- TASK ITEM:
Pick out the lines below with "https" and list them.

- ENTRIES SUPPLIED:
□ □ □ □ □

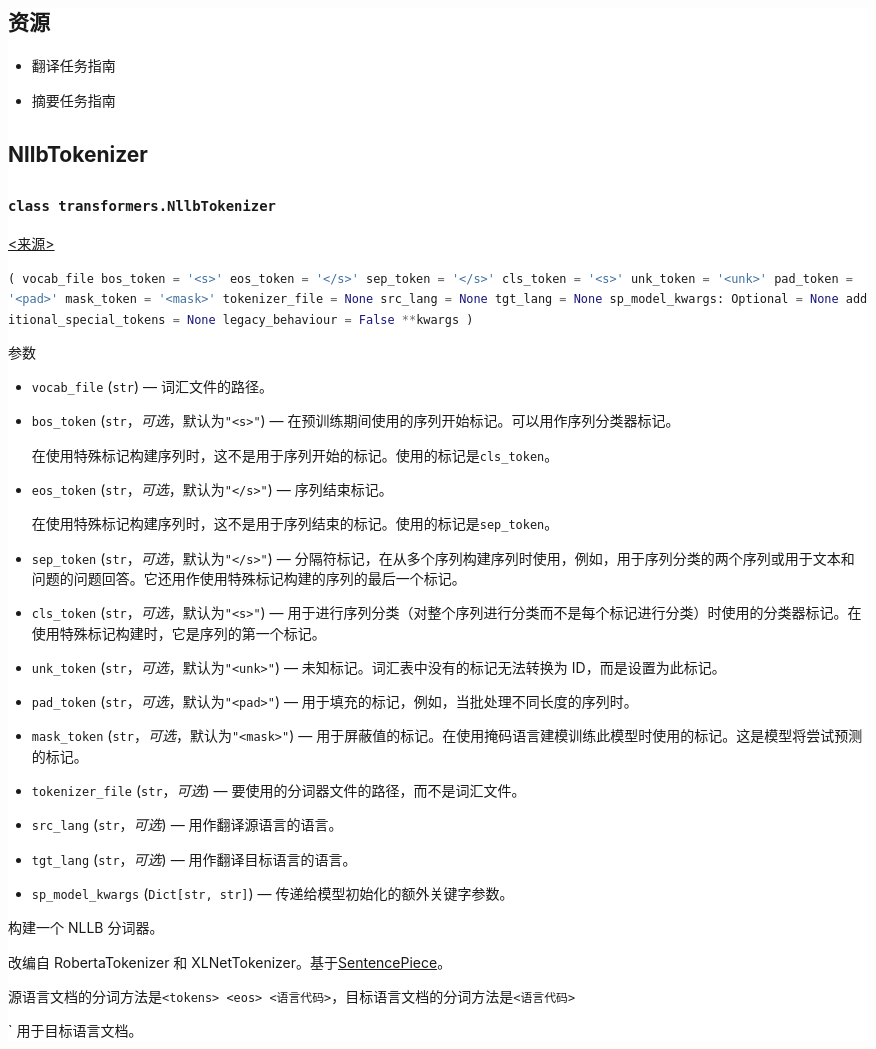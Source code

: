 ## 资源

+   翻译任务指南

+   摘要任务指南

## NllbTokenizer

### `class transformers.NllbTokenizer`

[<来源>](https://github.com/huggingface/transformers/blob/v4.37.2/src/transformers/models/nllb/tokenization_nllb.py#L47)

```py
( vocab_file bos_token = '<s>' eos_token = '</s>' sep_token = '</s>' cls_token = '<s>' unk_token = '<unk>' pad_token = '<pad>' mask_token = '<mask>' tokenizer_file = None src_lang = None tgt_lang = None sp_model_kwargs: Optional = None additional_special_tokens = None legacy_behaviour = False **kwargs )
```

参数

+   `vocab_file` (`str`) — 词汇文件的路径。

+   `bos_token` (`str`，*可选*，默认为`"<s>"`) — 在预训练期间使用的序列开始标记。可以用作序列分类器标记。

    在使用特殊标记构建序列时，这不是用于序列开始的标记。使用的标记是`cls_token`。

+   `eos_token` (`str`，*可选*，默认为`"</s>"`) — 序列结束标记。

    在使用特殊标记构建序列时，这不是用于序列结束的标记。使用的标记是`sep_token`。

+   `sep_token` (`str`，*可选*，默认为`"</s>"`) — 分隔符标记，在从多个序列构建序列时使用，例如，用于序列分类的两个序列或用于文本和问题的问题回答。它还用作使用特殊标记构建的序列的最后一个标记。

+   `cls_token` (`str`，*可选*，默认为`"<s>"`) — 用于进行序列分类（对整个序列进行分类而不是每个标记进行分类）时使用的分类器标记。在使用特殊标记构建时，它是序列的第一个标记。

+   `unk_token` (`str`，*可选*，默认为`"<unk>"`) — 未知标记。词汇表中没有的标记无法转换为 ID，而是设置为此标记。

+   `pad_token` (`str`，*可选*，默认为`"<pad>"`) — 用于填充的标记，例如，当批处理不同长度的序列时。

+   `mask_token` (`str`，*可选*，默认为`"<mask>"`) — 用于屏蔽值的标记。在使用掩码语言建模训练此模型时使用的标记。这是模型将尝试预测的标记。

+   `tokenizer_file` (`str`，*可选*) — 要使用的分词器文件的路径，而不是词汇文件。

+   `src_lang` (`str`，*可选*) — 用作翻译源语言的语言。

+   `tgt_lang` (`str`，*可选*) — 用作翻译目标语言的语言。

+   `sp_model_kwargs` (`Dict[str, str]`) — 传递给模型初始化的额外关键字参数。

构建一个 NLLB 分词器。

改编自 RobertaTokenizer 和 XLNetTokenizer。基于[SentencePiece](https://github.com/google/sentencepiece)。

源语言文档的分词方法是`<tokens> <eos> <语言代码>`，目标语言文档的分词方法是`<语言代码>`

<tokens> <eos>` 用于目标语言文档。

□ □ □ □ □

- PROBLEM SOLUTION:
[<来源>](https://github.com/huggingface/transformers/blob/v4.37.2/src/transformers/models/nllb/tokenization_nllb.py#L47)
改编自 RobertaTokenizer 和 XLNetTokenizer。基于[SentencePiece](https://github.com/google/sentencepiece)。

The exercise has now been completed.